2. Patients avec Myélome Multiple avec LLC, avec toute autre malignité relative aux lymphocytes B ou avec une déficience iatrogène des lymphocytes B à cause de l’utilisation des anticorps monoclonaux ou de chimiothérapie, avec hypogammaglobulinémie secondaire sévère ayant pour conséquence une infection récente menaçant la vie ou des épisodes récurrents d’infections cliniquement significatives qui ont nécessité une antibiothérapie appropriée, répétée et ciblée.

b) Sur base d’un rapport circonstancié établi par un médecin spécialiste responsable du traitement, le médecin conseil délivre au bénéficiaire l’autorisation dont le modèle est fixé sous « b » de l’annexe III du présent arrêté et dont la durée de validité est limitée à 12 mois.

c) Le remboursement est limité à des périodes renouvelables de 12 mois.

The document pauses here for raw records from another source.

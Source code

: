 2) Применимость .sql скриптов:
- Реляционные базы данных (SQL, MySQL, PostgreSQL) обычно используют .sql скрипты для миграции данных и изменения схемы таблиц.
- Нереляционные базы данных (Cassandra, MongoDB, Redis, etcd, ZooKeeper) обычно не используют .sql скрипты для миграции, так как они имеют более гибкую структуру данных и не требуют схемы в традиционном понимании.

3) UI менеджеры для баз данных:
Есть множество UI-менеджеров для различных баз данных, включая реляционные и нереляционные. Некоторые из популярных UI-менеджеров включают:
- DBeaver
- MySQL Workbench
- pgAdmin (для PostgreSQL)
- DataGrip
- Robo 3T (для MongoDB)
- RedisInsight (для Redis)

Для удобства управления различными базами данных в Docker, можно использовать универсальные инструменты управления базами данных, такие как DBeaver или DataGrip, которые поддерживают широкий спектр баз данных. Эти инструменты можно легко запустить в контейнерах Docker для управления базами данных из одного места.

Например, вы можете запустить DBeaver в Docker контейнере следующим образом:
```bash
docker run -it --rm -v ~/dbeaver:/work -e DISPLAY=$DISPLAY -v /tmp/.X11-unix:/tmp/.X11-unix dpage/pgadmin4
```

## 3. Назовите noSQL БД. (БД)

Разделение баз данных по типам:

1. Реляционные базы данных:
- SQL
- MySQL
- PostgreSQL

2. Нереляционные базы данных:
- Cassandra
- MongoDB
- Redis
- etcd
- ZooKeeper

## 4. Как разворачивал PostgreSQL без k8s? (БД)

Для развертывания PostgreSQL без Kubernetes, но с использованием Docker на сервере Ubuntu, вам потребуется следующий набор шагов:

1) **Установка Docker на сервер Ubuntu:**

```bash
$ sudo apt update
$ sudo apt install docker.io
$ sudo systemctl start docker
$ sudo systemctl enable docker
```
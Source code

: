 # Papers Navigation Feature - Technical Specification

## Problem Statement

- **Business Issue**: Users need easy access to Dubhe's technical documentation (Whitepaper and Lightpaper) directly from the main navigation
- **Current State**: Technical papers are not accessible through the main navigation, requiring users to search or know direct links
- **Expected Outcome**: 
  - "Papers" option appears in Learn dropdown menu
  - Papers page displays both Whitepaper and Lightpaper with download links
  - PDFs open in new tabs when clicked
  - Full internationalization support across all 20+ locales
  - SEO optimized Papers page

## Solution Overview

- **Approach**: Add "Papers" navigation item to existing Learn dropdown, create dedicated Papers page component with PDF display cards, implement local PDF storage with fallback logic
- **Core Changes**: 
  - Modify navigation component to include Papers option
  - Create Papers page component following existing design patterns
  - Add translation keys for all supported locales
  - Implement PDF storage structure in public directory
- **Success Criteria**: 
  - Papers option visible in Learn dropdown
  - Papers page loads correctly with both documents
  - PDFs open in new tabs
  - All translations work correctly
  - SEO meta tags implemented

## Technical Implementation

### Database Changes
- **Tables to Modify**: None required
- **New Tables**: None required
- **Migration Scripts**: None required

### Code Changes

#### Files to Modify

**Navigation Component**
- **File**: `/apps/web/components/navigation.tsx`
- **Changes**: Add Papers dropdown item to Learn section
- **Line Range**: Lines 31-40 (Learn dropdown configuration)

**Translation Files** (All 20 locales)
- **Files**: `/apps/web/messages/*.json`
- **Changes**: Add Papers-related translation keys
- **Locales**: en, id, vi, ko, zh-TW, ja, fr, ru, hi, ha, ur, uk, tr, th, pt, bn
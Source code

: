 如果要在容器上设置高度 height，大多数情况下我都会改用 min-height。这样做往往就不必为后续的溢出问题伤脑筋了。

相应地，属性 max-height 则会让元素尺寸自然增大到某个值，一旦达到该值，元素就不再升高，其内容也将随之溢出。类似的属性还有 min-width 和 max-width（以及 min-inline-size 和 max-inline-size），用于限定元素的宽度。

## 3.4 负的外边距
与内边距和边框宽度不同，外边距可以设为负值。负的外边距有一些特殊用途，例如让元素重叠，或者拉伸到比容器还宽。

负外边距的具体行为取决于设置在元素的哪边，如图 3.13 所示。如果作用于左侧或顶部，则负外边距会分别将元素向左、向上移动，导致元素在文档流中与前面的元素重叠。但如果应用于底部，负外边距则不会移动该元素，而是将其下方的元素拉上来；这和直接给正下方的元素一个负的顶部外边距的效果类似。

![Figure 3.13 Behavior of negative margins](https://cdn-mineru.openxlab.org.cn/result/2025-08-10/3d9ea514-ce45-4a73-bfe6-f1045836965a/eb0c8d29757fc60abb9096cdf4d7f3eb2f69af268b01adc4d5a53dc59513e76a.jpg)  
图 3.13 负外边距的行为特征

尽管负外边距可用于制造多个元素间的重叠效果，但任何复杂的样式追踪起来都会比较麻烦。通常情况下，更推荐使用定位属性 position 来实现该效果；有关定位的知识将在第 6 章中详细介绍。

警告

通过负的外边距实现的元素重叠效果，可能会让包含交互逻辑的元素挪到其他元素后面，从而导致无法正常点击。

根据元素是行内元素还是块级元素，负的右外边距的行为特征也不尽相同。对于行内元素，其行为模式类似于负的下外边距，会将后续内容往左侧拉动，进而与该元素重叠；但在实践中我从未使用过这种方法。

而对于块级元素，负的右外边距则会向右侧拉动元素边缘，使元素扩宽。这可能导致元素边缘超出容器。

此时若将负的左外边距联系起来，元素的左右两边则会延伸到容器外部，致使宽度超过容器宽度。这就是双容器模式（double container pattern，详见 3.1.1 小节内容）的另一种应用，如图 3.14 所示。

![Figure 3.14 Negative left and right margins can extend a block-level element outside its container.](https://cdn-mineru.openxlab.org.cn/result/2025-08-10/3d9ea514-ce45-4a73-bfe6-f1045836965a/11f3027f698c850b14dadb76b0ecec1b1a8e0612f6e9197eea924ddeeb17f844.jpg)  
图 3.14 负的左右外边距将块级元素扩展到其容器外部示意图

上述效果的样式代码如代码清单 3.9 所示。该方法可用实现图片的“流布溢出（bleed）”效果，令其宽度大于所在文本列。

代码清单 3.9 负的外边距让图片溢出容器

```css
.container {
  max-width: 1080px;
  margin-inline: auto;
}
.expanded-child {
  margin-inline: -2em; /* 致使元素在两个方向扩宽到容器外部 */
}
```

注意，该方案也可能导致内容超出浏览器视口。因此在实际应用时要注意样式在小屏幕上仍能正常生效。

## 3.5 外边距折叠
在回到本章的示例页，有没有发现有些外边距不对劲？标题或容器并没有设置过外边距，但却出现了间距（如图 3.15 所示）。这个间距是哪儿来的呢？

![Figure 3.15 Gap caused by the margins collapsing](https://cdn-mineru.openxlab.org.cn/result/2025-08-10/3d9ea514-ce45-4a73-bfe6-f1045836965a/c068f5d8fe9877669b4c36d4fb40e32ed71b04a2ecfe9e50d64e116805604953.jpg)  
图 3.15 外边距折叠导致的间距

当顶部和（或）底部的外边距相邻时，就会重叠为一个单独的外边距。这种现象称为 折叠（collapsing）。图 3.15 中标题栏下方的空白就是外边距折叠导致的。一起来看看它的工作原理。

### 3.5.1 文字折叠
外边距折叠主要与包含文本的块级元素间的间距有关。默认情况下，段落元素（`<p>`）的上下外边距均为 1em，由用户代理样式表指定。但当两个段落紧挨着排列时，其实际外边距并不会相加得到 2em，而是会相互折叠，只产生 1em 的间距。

Une réévaluation clinique de la nécessité du traitement par des immunoglobulines doit être faite tous les 12 mois. Le médecin-spécialiste responsable du traitement établit un rapport d’évolution circonstancié, d’où il apparait que le traitement a été efficace et que la prolongation est nécessaire. Sur base de ce rapport d’évolution circonstancié, le médecin conseil délivre au bénéficiaire l’autorisation dont le modèle est fixé sous « b » de l’annexe III du présent arrêté.

d) Le remboursement simultané de la spécialité avec des spécialités à base d’immunoglobulines (groupes de remboursement A-21 et A-78) n’est jamais autorisé.